* Problem to solve *
Restate word for word the entries below, starting with the line with "- 🗄️ **NeonDB" and continuing through the line with "## How to Fork and Clone". Include both of those lines and no others.

++++++++

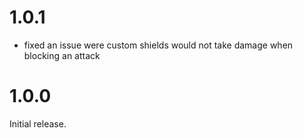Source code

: # 1.0.1

- fixed an issue were custom shields would not take damage when blocking an attack

# 1.0.0

Initial release.

#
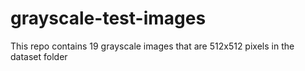 # grayscale-test-images
This repo contains 19 grayscale images that are 512x512 pixels in the dataset folder
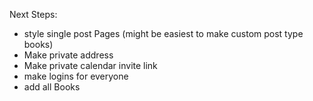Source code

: Next Steps:
+ style single post Pages (might be easiest to make custom post type books)
+ Make private address
+ Make private calendar invite link
+ make logins for everyone
+ add all Books
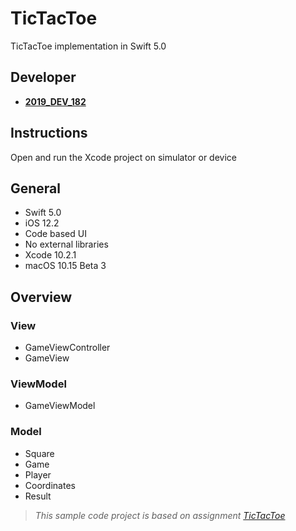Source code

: # TicTacToe

TicTacToe implementation in Swift 5.0

## Developer
- [**2019_DEV_182**](https://www.github.com/)

## Instructions
Open and run the Xcode project on simulator or device

## General

- Swift 5.0
- iOS 12.2
- Code based UI
- No external libraries
- Xcode 10.2.1
- macOS 10.15 Beta 3

## Overview

### View

- GameViewController
- GameView

### ViewModel

- GameViewModel

### Model

- Square
- Game
- Player
- Coordinates
- Result

> *This sample code project is based on assignment [TicTacToe](https://github.com/stephane-genicot/katas/blob/master/TicTacToe.md)*
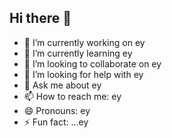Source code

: ## Hi there 👋

- 🔭 I’m currently working on ey
- 🌱 I’m currently learning ey
- 👯 I’m looking to collaborate on ey
- 🤔 I’m looking for help with ey
- 💬 Ask me about ey
- 📫 How to reach me: ey
- 😄 Pronouns: ey
- ⚡ Fun fact: ...ey
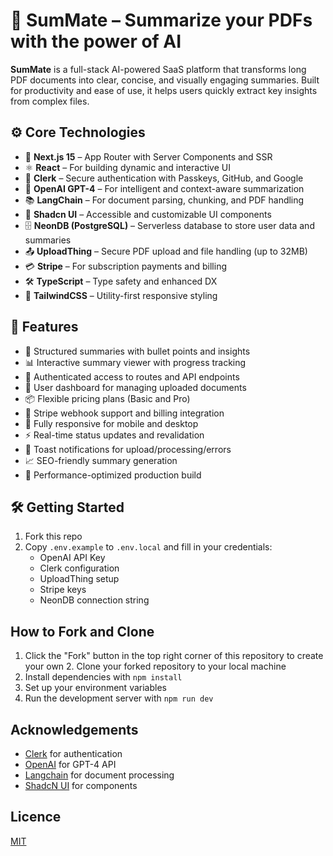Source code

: # 🧠 SumMate – Summarize your PDFs with the power of AI

**SumMate** is a full-stack AI-powered SaaS platform that transforms long PDF documents into clear, concise, and visually engaging summaries. Built for productivity and ease of use, it helps users quickly extract key insights from complex files.

## ⚙️ Core Technologies

- 🧱 **Next.js 15** – App Router with Server Components and SSR
- ⚛️ **React** – For building dynamic and interactive UI
- 🔐 **Clerk** – Secure authentication with Passkeys, GitHub, and Google
- 🤖 **OpenAI GPT-4** – For intelligent and context-aware summarization
- 📚 **LangChain** – For document parsing, chunking, and PDF handling
- 🧩 **Shadcn UI** – Accessible and customizable UI components
- 🗄️ **NeonDB (PostgreSQL)** – Serverless database to store user data and summaries
- 📤 **UploadThing** – Secure PDF upload and file handling (up to 32MB)
- 💳 **Stripe** – For subscription payments and billing
- 🛠️ **TypeScript** – Type safety and enhanced DX
- 🎨 **TailwindCSS** – Utility-first responsive styling

## 🚀 Features

- 📄 Structured summaries with bullet points and insights
- 📊 Interactive summary viewer with progress tracking
- 🔐 Authenticated access to routes and API endpoints
- 💼 User dashboard for managing uploaded documents
- 📦 Flexible pricing plans (Basic and Pro)
- 🧾 Stripe webhook support and billing integration
- 📱 Fully responsive for mobile and desktop
- ⚡ Real-time status updates and revalidation
- 🔔 Toast notifications for upload/processing/errors
- 📈 SEO-friendly summary generation
- 🧹 Performance-optimized production build

## 🛠️ Getting Started

1. Fork this repo
2. Copy `.env.example` to `.env.local` and fill in your credentials:
   - OpenAI API Key
   - Clerk configuration
   - UploadThing setup
   - Stripe keys
   - NeonDB connection string

## How to Fork and Clone

1. Click the "Fork" button in the top right corner of this repository to create your own 2. Clone your forked repository to your local machine
3. Install dependencies with `npm install`
4. Set up your environment variables
5. Run the development server with `npm run dev`

## Acknowledgements
- [Clerk](https://go.clerk.com/5q0WrFA) for authentication
- [OpenAI](https://openai.com) for GPT-4 API
- [Langchain](https://js.langchain.com) for document processing
- [ShadcN UI](https://ui.shadcn.com/) for components

## Licence
[MIT](https://choosealicense.com/licenses/mit/)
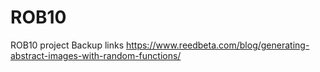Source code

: # ROB10
ROB10 project
Backup links
https://www.reedbeta.com/blog/generating-abstract-images-with-random-functions/ 
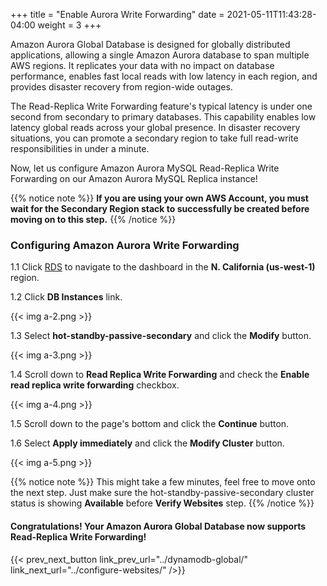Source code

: +++
title = "Enable Aurora Write Forwarding"
date =  2021-05-11T11:43:28-04:00
weight = 3
+++

Amazon Aurora Global Database is designed for globally distributed applications, allowing a single Amazon Aurora database to span multiple AWS regions. It replicates your data with no impact on database performance, enables fast local reads with low latency in each region, and provides disaster recovery from region-wide outages.

The Read-Replica Write Forwarding feature's typical latency is under one second from secondary to primary databases.  This capability enables low latency global reads across your global presence. In disaster recovery situations, you can promote a secondary region to take full read-write responsibilities in under a minute.

Now, let us configure Amazon Aurora MySQL Read-Replica Write Forwarding on our Amazon Aurora MySQL Replica instance!

{{% notice note %}}
**If you are using your own AWS Account, you must wait for the Secondary Region stack to successfully be created before moving on to this step.**
{{% /notice %}}

### Configuring Amazon Aurora Write Forwarding

1.1 Click [RDS](https://us-west-1.console.aws.amazon.com/rds/home?region=us-west-1#/) to navigate to the dashboard in the **N. California (us-west-1)** region.

1.2 Click **DB Instances** link.

{{< img a-2.png >}}

1.3 Select **hot-standby-passive-secondary** and click the **Modify** button.

{{< img a-3.png >}}

1.4 Scroll down to **Read Replica Write Forwarding** and check the **Enable read replica write forwarding** checkbox.

{{< img a-4.png >}}

1.5 Scroll down to the page's bottom and click the **Continue** button. 

1.6 Select **Apply immediately** and click the **Modify Cluster** button.

{{< img a-5.png >}}

{{% notice note %}}
This might take a few minutes, feel free to move onto the next step.  Just make sure the hot-standby-passive-secondary cluster status is showing **Available** before **Verify Websites** step.
{{% /notice %}}

#### Congratulations! Your Amazon Aurora Global Database now supports Read-Replica Write Forwarding!

{{< prev_next_button link_prev_url="../dynamodb-global/" link_next_url="../configure-websites/" />}}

++++++++

* Exercise answer *
- 🗄️ **NeonDB (PostgreSQL)** – Serverless database to store user data and summaries
- 📤 **UploadThing** – Secure PDF upload and file handling (up to 32MB)
- 💳 **Stripe** – For subscription payments and billing
- 🛠️ **TypeScript** – Type safety and enhanced DX
- 🎨 **TailwindCSS** – Utility-first responsive styling

## 🚀 Features

- 📄 Structured summaries with bullet points and insights
- 📊 Interactive summary viewer with progress tracking
- 🔐 Authenticated access to routes and API endpoints
- 💼 User dashboard for managing uploaded documents
- 📦 Flexible pricing plans (Basic and Pro)
- 🧾 Stripe webhook support and billing integration
- 📱 Fully responsive for mobile and desktop
- ⚡ Real-time status updates and revalidation
- 🔔 Toast notifications for upload/processing/errors
- 📈 SEO-friendly summary generation
- 🧹 Performance-optimized production build

## 🛠️ Getting Started

1. Fork this repo
2. Copy `.env.example` to `.env.local` and fill in your credentials:
   - OpenAI API Key
   - Clerk configuration
   - UploadThing setup
   - Stripe keys
   - NeonDB connection string

## How to Fork and Clone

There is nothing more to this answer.